Records for processing ::
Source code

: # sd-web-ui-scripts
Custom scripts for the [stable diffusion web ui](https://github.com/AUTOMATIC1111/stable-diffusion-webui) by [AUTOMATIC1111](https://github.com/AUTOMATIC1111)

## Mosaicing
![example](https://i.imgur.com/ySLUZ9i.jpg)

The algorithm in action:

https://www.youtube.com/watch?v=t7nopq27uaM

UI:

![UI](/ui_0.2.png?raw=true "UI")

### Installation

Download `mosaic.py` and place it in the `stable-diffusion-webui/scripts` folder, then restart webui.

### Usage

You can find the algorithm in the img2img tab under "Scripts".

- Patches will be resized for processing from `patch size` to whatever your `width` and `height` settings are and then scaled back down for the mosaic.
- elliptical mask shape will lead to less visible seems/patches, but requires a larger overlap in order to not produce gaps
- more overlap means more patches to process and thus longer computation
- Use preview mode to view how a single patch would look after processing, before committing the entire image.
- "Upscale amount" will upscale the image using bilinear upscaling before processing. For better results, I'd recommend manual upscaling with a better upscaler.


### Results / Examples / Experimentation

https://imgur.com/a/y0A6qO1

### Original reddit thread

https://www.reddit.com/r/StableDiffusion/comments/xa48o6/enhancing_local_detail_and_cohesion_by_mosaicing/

Exercise :: Show each line of the material that includes the word "imgur".

Output below ::
![example](https://i.imgur.com/ySLUZ9i.jpg)
https://imgur.com/a/y0A6qO1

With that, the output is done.